According to the WHO, breast cancer is one of the most common forms of cancer. Each year, approximately 2.3 million people worldwide develop this debilitating disease. In the Netherlands, all women aged 50 to 75 receive an invitation every two to three years for population screening to detect breast cancer early. Although the research focuses on women over fifty, more and more women under fifty have been diagnosed with breast cancer in recent decades. This is what researchers conclude Washington University School of Medicine after a large-scale data study.
For the study, researchers analyzed data from more than 217,000 American women who were diagnosed with breast cancer between 2000 and 2019. They looked at the age, population group, tumor type, tumor stage and other characteristics of the patients. It showed that the number of breast cancer cases in women aged 20 to 49 has increased significantly over time. Around the turn of the century, approximately 64 in 100,000 people were diagnosed. In the following years, that number increased slightly, but after 2016 the trend line took a sharp turn upwards, to 74 cases per 100,000 in 2019.
In addition, the researchers saw that there were differences in the incidence of breast cancer between different ethnicities. Women of color in this age group were half as likely to develop breast cancer as white women of the same age group. Asian women, on the other hand, were a quarter less likely to develop breast cancer than white women. The researchers do not know what causes these differences and the increase in the total number.

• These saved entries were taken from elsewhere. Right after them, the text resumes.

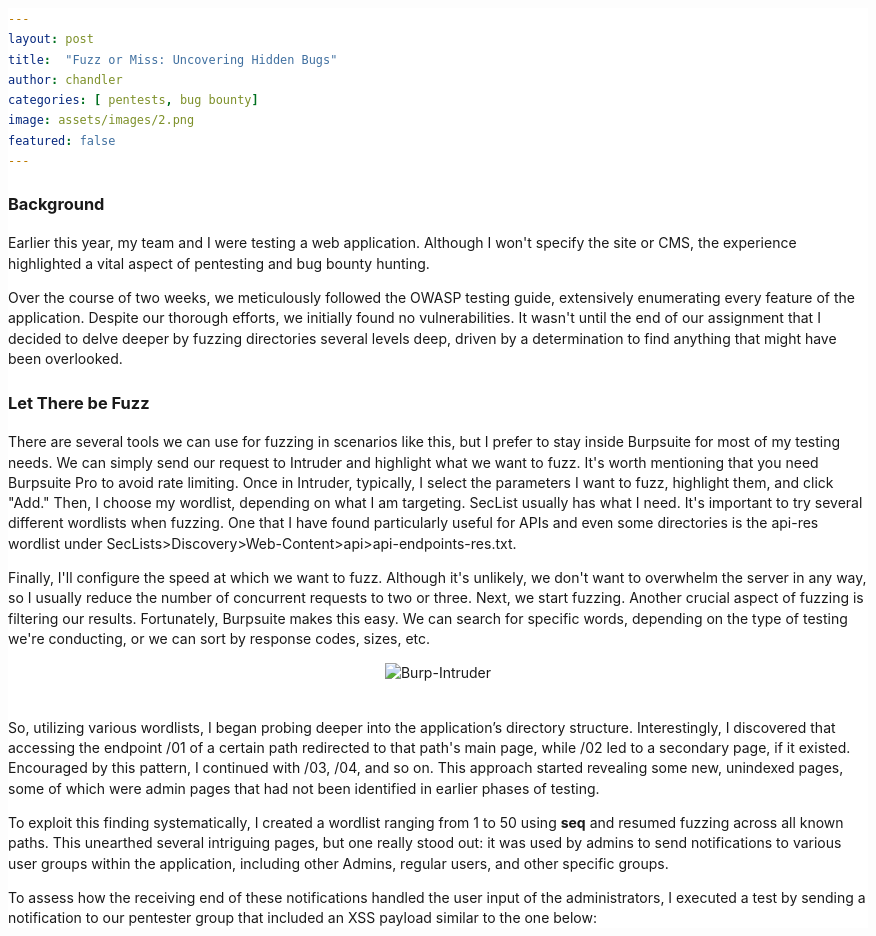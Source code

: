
 ```yaml
---
layout: post
title:  "Fuzz or Miss: Uncovering Hidden Bugs"
author: chandler
categories: [ pentests, bug bounty]
image: assets/images/2.png
featured: false
---
```


### Background 

Earlier this year, my team and I were testing a web application. Although I won't specify the site or CMS, the experience highlighted a vital aspect of pentesting and bug bounty hunting.

Over the course of two weeks, we meticulously followed the OWASP testing guide, extensively enumerating every feature of the application. Despite our thorough efforts, we initially found no vulnerabilities. It wasn't until the end of our assignment that I decided to delve deeper by fuzzing directories several levels deep, driven by a determination to find anything that might have been overlooked.

### Let There be Fuzz
There are several tools we can use for fuzzing in scenarios like this, but I prefer to stay inside Burpsuite for most of my testing needs. We can simply send our request to Intruder and highlight what we want to fuzz. It's worth mentioning that you need Burpsuite Pro to avoid rate limiting. Once in Intruder, typically, I select the parameters I want to fuzz, highlight them, and click "Add." Then, I choose my wordlist, depending on what I am targeting. SecList usually has what I need. It's important to try several different wordlists when fuzzing. One that I have found particularly useful for APIs and even some directories is the api-res wordlist under SecLists>Discovery>Web-Content>api>api-endpoints-res.txt. 

Finally, I'll configure the speed at which we want to fuzz. Although it's unlikely, we don't want to overwhelm the server in any way, so I usually reduce the number of concurrent requests to two or three. Next, we start fuzzing. Another crucial aspect of fuzzing is filtering our results. Fortunately, Burpsuite makes this easy. We can search for specific words, depending on the type of testing we're conducting, or we can sort by response codes, sizes, etc.
<p align="center">
  <img src="../assets/images/burp-intruder-settings.png" alt="Burp-Intruder" title="Burp Intruder Settings" width="80%" />
</p>
<br>
So, utilizing various wordlists, I began probing deeper into the application’s directory structure. Interestingly, I discovered that accessing the endpoint /01 of a certain path redirected to that path's main page, while /02 led to a secondary page, if it existed. Encouraged by this pattern, I continued with /03, /04, and so on. This approach started revealing some new, unindexed pages, some of which were admin pages that had not been identified in earlier phases of testing.

To exploit this finding systematically, I created a wordlist ranging from 1 to 50 using <b>seq</b> and resumed fuzzing across all known paths. This unearthed several intriguing pages, but one really stood out: it was used by admins to send notifications to various user groups within the application, including other Admins, regular users, and other specific groups.

To assess how the receiving end of these notifications handled the user input of the administrators, I executed a test by sending a notification to our pentester group that included an XSS payload similar to the one below:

Most strikingly, the increase in the number of breast cancer cases is entirely due to tumors that are sensitive to estrogen, the researchers say. The so-called ‘estrogen receptor-positive tumors’. These tumors have proteins on their surfaces that bind to estrogen, which stimulates tumor growth. If you do not include this type of tumors, the number of breast cancer cases has actually decreased in the past twenty years. The researchers therefore wonder whether the increase may be related to changes in lifestyle, diet, contraception or other factors.

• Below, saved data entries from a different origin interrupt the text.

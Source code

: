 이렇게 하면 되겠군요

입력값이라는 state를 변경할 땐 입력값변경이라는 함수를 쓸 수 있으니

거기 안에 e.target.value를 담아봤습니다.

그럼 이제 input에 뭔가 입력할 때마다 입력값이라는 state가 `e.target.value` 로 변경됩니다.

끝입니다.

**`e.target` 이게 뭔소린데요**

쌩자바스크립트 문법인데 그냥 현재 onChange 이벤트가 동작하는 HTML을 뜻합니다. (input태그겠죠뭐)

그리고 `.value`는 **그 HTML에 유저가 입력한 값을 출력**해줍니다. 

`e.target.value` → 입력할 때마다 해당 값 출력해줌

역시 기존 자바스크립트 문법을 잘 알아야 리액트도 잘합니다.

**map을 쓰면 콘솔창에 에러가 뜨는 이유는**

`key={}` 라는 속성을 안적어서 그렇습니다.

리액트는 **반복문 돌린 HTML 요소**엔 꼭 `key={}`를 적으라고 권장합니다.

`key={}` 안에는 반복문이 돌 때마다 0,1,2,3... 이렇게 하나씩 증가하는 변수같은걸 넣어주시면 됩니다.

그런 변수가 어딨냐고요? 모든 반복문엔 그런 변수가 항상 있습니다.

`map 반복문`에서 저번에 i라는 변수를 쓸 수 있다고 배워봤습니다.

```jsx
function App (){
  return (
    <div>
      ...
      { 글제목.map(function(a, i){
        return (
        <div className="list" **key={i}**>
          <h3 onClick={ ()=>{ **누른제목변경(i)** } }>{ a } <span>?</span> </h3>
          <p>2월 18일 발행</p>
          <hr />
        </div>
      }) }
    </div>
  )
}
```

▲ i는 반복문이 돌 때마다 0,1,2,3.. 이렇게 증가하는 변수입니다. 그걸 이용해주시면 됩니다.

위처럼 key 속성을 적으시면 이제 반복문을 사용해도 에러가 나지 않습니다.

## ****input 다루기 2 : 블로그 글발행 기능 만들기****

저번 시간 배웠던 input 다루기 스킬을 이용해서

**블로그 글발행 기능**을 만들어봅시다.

“To do something about this, we need to understand what causes the specific increase in estrogen receptor-positive tumors,” says researcher Adetunji Toriola. “We also hope to learn from the decline in estrogen receptor-negative tumors. If we can understand what drives that rate down, we may be able to apply this to efforts to reduce or prevent other types of breast tumors.”
Stages 1 and 4
The research shows that the recognition of breast cancer is already going well to some extent. The number of diagnoses in stages 2 and 3 has decreased in recent years. But on the other hand, there is an increase in the number of diagnoses of stage 1 and stage 4 tumors. Toriola says this suggests that screenings have been helpful in recent years, and that there may also be greater awareness when it comes to family history and genetic risk factors for breast cancer. This ensures that many tumors are discovered earlier. But it also indicates that when stage 1 tumors are missed in younger women, the tumors usually aren’t found until they reach stage 4.
Prevention and treatment
The researchers hope that their research will lead to more targeted preventive screening in the future. “For most women, regular breast cancer screening only starts at age 40, so younger women with breast cancer often have tumors at a later stage, when the disease is more advanced and therefore more difficult to treat,” Toriola explains. “We hope that by taking into account the differences in tumor characteristics, stage and ethnicity that we have demonstrated, we can improve diagnosis and treatment in young women with breast cancer.”
The researchers also want to find out which factors are exactly responsible for this increase in this specific form of breast cancer. They also want to investigate whether they can discover which women are at high risk of developing breast cancer at a young age. So that they can keep a better eye on this group and thus reduce the risk.
Cancer at a young age
Other forms of cancer have also become more common in recent years at younger ages. Researchers at Brigham and Women’s Hospital previously found that risk factors for cancer include alcohol consumption, sleep deprivation, smoking, obesity and eating processed foods. And precisely these culprits have increased significantly since the 1950s. Nowadays we eat a lot more processed foods, we drink a lot of sugary drinks and alcohol and many people suffer from obesity and type 2 diabetes. Therefore, the team hypothesizes that factors such as the Western diet and lifestyle are probably a major contributor to the current ‘cancer epidemic’. to deliver. “The younger the generation, the greater the risk of cancer at every stage of life,” researcher Tomotaka Ugai previously explained in conversation with Scientias.nl. “This is probably due to food, environment and lifestyle.” And so he advocates change. “We really need to be aware of the increased risk of cancer and therefore take measures earlier,” Ugai underlines. “For example, we must ensure better and healthier conditions for young children. Not only will this prevent cancer, but it will also have many additional health benefits.”